_Try it_
From the first line of the data below through the line bearing "- Updated dependencies [9986f50]", reproduce each line exactly; do not include pictures.

Items from a data source
[Start of Attachment]
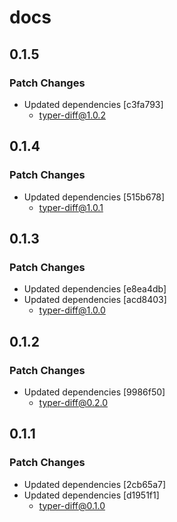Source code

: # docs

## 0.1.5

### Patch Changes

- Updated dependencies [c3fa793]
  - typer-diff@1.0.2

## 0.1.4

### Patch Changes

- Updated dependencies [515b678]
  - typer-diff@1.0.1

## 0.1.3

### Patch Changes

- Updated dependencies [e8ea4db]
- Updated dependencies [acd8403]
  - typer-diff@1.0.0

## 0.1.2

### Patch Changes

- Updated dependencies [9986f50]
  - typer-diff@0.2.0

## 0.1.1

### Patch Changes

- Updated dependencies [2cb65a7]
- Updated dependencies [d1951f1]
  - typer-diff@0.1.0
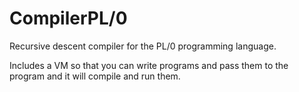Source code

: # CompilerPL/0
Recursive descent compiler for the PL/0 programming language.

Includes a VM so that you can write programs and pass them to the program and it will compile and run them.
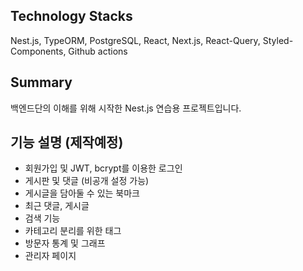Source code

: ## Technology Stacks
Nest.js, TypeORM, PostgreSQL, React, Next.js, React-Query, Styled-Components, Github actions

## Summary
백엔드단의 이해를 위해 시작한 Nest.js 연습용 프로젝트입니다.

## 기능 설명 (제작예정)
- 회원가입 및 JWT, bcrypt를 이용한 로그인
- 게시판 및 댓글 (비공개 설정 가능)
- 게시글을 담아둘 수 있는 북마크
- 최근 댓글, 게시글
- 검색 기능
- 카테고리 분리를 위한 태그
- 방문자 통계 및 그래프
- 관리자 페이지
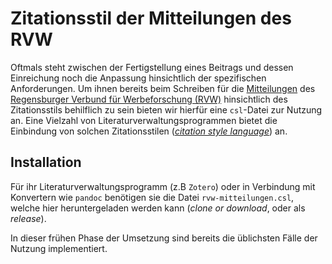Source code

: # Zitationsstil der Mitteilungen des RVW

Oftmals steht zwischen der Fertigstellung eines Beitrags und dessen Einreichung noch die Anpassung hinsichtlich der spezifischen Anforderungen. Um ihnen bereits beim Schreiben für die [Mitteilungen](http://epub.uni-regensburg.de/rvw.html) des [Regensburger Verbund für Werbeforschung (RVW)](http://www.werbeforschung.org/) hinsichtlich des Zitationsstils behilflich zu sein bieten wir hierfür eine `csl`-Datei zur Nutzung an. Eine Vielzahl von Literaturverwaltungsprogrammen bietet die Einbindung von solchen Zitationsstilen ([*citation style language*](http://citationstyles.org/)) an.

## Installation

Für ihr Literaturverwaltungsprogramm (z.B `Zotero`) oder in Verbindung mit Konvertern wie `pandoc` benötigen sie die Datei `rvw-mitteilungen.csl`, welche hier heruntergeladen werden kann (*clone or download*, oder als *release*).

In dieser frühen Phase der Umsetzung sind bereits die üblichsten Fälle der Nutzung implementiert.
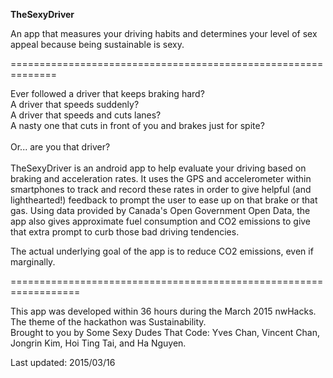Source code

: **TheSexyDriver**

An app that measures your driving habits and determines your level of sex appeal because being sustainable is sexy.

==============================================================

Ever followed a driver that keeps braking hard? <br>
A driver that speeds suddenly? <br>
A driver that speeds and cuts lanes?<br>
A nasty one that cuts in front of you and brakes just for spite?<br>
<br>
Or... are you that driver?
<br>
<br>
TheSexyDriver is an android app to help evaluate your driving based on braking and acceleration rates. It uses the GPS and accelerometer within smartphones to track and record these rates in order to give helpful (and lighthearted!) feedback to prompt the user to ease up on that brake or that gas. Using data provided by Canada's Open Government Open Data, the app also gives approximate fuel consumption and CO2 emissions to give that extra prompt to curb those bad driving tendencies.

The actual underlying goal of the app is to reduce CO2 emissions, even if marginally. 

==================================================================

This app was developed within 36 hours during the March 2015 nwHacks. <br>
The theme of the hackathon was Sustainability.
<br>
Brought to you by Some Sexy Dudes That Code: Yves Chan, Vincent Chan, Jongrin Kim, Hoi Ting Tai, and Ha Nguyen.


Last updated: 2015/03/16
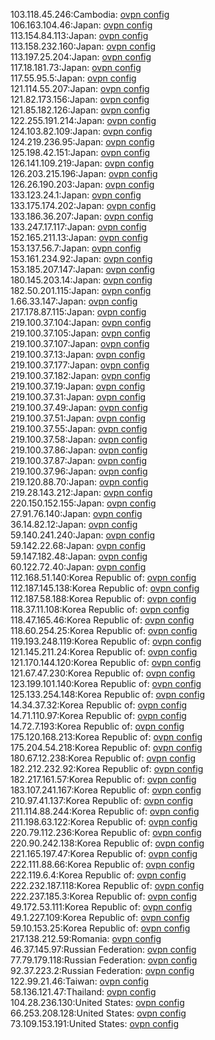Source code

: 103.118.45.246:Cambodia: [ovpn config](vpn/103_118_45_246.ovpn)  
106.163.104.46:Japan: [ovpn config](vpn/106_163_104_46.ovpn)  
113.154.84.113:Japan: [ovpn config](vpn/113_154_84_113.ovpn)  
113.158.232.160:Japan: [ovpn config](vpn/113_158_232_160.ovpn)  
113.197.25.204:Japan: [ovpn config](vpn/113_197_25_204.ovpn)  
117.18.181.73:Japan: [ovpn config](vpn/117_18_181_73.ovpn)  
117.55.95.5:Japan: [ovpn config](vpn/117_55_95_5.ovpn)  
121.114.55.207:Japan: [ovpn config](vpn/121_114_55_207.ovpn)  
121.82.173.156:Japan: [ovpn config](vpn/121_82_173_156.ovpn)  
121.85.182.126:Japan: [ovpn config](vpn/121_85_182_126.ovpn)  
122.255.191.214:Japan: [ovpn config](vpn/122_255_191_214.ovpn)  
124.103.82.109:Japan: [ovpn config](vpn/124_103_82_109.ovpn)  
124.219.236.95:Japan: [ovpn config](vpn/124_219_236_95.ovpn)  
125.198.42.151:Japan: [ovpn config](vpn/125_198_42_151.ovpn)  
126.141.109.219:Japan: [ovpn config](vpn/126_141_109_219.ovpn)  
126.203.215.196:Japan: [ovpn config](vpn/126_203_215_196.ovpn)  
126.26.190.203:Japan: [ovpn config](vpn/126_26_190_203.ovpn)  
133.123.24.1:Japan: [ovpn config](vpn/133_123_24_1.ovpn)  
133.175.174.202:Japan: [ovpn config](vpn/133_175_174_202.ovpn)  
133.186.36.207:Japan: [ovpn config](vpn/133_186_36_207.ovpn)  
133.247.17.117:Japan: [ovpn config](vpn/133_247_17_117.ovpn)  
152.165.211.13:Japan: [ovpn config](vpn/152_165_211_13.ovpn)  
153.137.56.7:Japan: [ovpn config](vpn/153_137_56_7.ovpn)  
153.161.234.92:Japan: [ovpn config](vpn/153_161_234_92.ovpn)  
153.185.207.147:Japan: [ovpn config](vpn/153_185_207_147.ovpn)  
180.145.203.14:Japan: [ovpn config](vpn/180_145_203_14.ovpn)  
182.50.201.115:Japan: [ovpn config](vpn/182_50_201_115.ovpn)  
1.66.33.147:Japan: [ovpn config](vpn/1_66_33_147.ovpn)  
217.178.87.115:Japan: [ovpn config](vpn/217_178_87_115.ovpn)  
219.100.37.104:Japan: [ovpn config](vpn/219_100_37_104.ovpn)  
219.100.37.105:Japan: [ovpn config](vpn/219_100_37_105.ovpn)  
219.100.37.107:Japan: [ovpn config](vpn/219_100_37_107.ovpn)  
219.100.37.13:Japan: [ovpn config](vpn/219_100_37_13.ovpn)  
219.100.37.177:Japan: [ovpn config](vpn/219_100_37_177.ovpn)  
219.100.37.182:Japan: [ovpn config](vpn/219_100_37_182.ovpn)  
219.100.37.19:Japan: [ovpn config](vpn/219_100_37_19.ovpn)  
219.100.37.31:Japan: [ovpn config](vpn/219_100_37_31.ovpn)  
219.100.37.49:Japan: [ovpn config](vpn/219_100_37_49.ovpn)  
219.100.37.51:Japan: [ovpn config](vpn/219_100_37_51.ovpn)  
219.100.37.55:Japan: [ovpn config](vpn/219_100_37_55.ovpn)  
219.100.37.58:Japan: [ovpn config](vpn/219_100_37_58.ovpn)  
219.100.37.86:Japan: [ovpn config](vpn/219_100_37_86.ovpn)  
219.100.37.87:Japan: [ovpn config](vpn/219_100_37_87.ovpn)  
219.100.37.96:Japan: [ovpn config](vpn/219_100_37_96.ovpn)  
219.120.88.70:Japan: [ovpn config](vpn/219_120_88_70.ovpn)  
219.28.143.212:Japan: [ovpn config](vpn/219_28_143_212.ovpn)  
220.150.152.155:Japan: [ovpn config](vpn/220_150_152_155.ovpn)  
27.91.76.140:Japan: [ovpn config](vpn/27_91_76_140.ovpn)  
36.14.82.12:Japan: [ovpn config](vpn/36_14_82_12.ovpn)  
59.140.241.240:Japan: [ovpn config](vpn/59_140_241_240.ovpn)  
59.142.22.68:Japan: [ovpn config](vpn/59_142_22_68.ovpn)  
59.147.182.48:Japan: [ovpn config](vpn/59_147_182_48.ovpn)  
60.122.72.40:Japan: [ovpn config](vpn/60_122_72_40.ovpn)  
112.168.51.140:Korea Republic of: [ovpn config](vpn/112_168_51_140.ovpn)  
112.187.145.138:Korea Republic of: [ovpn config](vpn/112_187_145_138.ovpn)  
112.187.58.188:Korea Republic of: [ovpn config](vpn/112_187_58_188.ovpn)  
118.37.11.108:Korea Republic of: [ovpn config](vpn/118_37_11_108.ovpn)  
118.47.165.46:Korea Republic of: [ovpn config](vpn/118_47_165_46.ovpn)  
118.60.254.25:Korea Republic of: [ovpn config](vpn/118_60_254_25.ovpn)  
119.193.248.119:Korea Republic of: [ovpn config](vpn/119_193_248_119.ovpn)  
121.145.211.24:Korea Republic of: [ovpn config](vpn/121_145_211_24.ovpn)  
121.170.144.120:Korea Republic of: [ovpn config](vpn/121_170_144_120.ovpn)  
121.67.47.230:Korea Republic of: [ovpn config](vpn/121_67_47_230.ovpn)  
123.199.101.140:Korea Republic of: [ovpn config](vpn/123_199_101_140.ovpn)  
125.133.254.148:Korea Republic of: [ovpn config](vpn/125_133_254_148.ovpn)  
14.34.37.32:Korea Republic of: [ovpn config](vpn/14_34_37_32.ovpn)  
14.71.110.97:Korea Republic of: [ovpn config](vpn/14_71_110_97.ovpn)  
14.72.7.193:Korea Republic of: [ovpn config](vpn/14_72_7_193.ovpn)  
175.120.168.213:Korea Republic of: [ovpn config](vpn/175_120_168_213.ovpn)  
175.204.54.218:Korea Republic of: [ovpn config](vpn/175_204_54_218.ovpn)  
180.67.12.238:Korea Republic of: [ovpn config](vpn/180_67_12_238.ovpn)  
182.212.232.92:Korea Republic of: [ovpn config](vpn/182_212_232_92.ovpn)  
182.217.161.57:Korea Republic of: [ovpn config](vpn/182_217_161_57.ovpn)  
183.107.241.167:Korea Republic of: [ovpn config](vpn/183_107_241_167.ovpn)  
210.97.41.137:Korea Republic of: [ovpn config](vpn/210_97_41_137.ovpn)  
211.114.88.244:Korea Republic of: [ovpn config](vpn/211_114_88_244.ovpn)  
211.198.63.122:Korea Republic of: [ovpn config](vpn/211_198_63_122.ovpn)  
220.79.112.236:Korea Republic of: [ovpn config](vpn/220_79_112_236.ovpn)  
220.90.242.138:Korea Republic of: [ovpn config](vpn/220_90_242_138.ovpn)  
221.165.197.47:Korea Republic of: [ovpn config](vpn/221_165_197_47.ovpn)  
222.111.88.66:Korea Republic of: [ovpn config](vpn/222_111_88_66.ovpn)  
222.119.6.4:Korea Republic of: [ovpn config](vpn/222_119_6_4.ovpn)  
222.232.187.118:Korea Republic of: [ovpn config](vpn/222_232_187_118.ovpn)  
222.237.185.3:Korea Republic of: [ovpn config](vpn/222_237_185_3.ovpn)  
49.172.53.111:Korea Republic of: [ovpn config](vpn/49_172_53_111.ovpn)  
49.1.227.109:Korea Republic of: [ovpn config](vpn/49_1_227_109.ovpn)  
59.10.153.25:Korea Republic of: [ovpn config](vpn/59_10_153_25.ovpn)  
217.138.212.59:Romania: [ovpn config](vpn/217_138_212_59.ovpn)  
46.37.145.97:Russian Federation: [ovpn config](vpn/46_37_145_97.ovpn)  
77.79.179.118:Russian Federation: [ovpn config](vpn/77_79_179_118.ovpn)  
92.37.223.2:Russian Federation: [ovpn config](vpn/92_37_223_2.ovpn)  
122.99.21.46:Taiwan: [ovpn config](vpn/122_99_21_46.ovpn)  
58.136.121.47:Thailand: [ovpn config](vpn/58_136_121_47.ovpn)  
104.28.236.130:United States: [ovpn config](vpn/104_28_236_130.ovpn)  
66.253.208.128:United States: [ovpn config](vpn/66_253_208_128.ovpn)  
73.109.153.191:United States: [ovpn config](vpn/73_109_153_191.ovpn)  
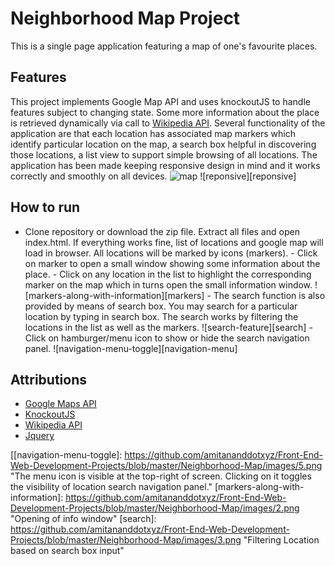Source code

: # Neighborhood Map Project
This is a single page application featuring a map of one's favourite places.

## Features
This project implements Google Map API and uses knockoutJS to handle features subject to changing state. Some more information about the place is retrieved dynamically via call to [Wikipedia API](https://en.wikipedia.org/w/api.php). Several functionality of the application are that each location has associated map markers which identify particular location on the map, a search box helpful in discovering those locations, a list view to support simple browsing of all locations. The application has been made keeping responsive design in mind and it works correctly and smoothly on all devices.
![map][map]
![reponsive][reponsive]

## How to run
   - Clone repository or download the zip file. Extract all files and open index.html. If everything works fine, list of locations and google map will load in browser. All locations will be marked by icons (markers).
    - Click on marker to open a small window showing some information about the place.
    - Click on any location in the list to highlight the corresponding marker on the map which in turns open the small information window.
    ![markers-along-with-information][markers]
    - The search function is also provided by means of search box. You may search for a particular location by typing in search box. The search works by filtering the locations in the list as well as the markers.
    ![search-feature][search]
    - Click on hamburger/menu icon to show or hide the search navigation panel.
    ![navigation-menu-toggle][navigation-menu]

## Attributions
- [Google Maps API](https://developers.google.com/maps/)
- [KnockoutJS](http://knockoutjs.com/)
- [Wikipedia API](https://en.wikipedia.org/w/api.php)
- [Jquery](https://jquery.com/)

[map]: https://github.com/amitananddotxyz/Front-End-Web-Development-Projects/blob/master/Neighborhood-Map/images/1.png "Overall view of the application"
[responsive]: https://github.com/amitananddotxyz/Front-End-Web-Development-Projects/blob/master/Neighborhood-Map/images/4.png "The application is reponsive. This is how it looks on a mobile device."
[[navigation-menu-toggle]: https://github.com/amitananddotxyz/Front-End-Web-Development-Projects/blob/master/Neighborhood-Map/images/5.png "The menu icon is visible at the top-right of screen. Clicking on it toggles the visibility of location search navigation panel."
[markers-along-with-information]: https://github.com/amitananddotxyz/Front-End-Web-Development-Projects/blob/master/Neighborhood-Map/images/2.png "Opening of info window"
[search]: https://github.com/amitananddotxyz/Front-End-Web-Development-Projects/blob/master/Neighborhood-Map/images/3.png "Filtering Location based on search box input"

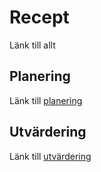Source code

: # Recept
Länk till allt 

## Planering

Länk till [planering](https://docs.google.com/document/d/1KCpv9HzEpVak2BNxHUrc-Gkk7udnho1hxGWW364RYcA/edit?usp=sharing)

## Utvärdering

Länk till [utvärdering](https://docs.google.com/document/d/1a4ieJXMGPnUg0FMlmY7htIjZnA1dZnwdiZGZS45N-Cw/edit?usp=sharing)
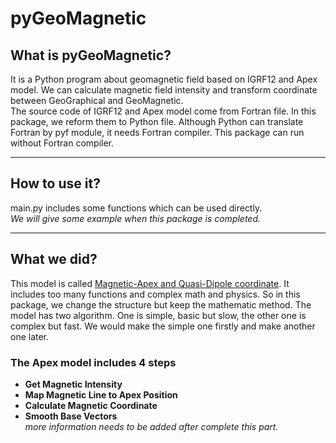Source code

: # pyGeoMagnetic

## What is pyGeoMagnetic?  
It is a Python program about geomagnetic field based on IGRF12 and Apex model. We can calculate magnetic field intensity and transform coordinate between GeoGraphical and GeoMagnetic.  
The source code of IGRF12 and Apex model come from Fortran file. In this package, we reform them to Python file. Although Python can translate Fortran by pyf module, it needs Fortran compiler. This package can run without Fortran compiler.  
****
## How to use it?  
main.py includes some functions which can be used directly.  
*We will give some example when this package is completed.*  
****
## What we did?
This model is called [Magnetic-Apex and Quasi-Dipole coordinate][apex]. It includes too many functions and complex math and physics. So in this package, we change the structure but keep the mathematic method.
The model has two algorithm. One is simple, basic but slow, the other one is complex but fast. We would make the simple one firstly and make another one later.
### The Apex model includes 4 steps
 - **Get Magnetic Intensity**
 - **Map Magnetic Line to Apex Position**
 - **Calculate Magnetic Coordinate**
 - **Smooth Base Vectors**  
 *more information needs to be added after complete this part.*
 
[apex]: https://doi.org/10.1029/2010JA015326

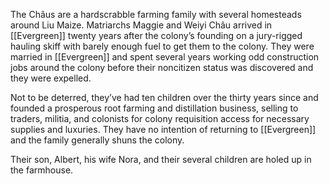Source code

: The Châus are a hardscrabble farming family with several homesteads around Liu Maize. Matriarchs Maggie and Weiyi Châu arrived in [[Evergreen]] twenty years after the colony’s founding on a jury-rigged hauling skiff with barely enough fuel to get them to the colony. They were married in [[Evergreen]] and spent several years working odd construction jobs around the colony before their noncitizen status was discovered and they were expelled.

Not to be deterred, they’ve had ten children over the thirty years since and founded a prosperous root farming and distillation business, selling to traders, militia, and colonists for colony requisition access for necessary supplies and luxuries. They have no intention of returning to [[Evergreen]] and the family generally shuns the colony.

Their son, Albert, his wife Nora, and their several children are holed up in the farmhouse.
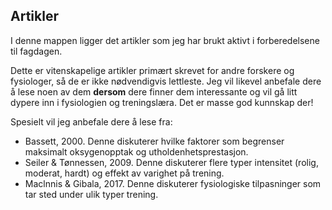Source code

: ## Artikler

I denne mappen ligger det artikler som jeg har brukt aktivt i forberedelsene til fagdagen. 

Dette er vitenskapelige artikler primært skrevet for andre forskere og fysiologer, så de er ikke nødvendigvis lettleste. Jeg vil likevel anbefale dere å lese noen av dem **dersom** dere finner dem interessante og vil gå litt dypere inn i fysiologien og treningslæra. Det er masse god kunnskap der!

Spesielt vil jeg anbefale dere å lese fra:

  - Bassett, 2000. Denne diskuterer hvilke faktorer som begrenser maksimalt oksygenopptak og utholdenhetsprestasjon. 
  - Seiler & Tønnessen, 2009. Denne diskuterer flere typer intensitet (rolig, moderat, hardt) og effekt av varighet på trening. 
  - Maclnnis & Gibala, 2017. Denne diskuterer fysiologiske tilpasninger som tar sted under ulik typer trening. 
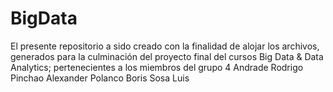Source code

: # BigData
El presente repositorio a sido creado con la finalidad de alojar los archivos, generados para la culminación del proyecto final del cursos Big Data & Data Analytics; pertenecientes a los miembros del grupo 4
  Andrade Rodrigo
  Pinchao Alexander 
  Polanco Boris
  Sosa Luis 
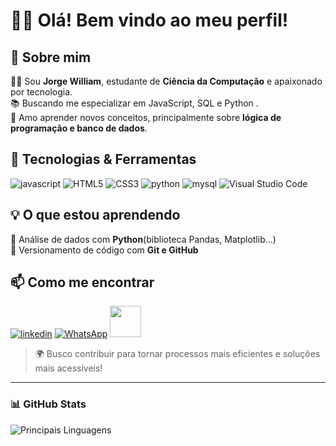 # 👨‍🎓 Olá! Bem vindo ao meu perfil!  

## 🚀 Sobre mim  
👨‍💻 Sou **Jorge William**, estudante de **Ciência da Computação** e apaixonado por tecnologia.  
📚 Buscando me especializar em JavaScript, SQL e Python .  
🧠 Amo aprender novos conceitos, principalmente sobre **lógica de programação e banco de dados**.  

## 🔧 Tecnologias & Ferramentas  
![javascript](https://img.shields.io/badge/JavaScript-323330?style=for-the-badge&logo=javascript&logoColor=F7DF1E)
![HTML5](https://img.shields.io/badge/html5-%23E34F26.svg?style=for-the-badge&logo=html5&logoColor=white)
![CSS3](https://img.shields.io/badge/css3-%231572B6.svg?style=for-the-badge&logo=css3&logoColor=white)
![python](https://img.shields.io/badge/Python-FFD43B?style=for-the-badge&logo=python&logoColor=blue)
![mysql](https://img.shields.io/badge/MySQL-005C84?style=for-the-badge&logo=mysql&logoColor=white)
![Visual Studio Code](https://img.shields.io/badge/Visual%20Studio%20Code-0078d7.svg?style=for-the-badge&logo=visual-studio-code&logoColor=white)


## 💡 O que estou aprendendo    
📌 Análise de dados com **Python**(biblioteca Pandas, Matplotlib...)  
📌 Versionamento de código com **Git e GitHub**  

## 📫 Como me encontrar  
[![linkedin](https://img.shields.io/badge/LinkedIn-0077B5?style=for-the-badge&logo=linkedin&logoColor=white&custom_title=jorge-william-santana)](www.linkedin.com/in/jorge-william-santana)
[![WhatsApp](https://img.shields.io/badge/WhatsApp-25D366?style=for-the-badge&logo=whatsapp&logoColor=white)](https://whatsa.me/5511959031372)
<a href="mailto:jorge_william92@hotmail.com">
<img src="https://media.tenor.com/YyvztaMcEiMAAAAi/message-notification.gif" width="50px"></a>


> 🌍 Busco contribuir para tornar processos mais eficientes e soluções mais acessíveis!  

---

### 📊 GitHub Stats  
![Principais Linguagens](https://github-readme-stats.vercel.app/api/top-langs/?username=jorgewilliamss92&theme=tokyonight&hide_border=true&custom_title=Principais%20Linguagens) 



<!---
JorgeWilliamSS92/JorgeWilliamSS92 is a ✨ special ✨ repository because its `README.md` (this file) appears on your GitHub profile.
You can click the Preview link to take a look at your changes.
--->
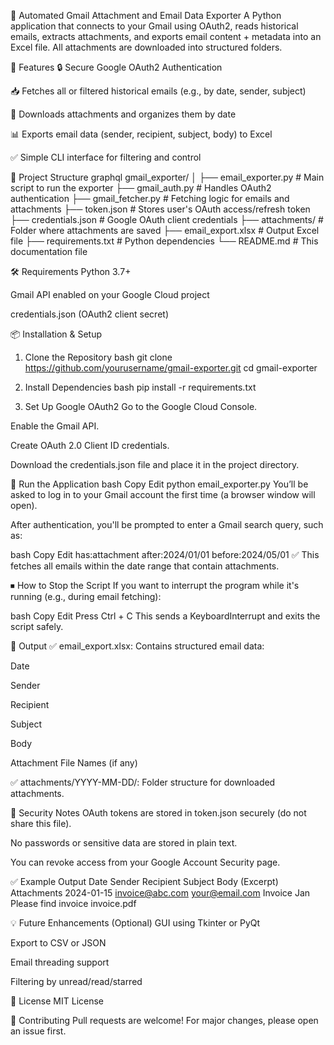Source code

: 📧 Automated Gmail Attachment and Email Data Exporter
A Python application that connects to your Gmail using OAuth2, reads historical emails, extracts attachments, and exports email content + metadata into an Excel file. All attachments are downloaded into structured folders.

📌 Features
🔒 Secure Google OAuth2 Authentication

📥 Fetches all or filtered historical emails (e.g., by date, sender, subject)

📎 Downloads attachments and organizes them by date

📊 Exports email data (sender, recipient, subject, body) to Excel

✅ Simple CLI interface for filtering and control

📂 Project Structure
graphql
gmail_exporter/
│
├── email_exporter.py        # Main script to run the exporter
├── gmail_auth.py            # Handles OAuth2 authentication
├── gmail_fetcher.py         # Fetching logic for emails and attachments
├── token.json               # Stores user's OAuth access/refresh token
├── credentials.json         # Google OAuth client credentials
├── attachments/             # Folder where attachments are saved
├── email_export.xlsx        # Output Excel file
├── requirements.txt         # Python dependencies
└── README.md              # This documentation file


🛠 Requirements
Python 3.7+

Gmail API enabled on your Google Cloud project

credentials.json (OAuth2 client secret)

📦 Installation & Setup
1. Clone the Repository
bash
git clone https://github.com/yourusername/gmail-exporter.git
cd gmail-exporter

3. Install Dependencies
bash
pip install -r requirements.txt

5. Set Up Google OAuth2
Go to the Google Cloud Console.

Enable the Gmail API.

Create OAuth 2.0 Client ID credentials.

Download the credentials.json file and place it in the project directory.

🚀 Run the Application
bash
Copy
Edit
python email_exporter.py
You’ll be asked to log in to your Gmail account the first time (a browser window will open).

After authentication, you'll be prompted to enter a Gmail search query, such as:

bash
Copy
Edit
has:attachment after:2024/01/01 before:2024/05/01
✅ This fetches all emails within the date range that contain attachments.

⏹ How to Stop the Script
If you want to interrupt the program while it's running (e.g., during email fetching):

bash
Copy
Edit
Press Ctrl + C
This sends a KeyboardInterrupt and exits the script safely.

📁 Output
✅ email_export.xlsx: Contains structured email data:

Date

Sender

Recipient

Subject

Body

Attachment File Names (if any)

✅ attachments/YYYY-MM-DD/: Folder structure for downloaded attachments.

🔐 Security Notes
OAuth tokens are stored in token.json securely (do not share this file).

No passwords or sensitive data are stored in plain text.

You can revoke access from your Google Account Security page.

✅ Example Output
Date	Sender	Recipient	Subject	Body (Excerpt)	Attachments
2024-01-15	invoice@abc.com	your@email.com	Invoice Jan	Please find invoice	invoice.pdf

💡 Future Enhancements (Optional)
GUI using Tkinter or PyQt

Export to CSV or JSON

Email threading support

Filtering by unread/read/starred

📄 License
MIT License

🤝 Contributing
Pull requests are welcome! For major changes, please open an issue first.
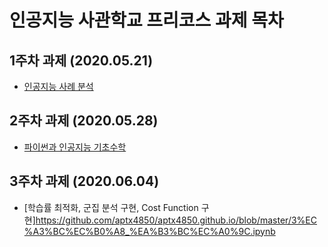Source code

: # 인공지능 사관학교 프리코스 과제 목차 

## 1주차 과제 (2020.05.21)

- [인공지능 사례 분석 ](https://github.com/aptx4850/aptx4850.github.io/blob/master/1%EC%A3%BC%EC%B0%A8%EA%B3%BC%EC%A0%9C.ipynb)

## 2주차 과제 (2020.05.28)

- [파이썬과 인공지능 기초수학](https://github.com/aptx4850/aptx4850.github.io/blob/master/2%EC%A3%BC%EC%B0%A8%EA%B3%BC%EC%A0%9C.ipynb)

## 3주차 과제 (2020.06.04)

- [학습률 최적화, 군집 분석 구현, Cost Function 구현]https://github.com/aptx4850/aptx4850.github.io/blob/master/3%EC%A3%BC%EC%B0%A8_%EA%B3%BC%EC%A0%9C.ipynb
[End of Attachment]
_Completed task_
Source code

: # docs

## 0.1.5

### Patch Changes

- Updated dependencies [c3fa793]
  - typer-diff@1.0.2

## 0.1.4

### Patch Changes

- Updated dependencies [515b678]
  - typer-diff@1.0.1

## 0.1.3

### Patch Changes

- Updated dependencies [e8ea4db]
- Updated dependencies [acd8403]
  - typer-diff@1.0.0

## 0.1.2

### Patch Changes

- Updated dependencies [9986f50]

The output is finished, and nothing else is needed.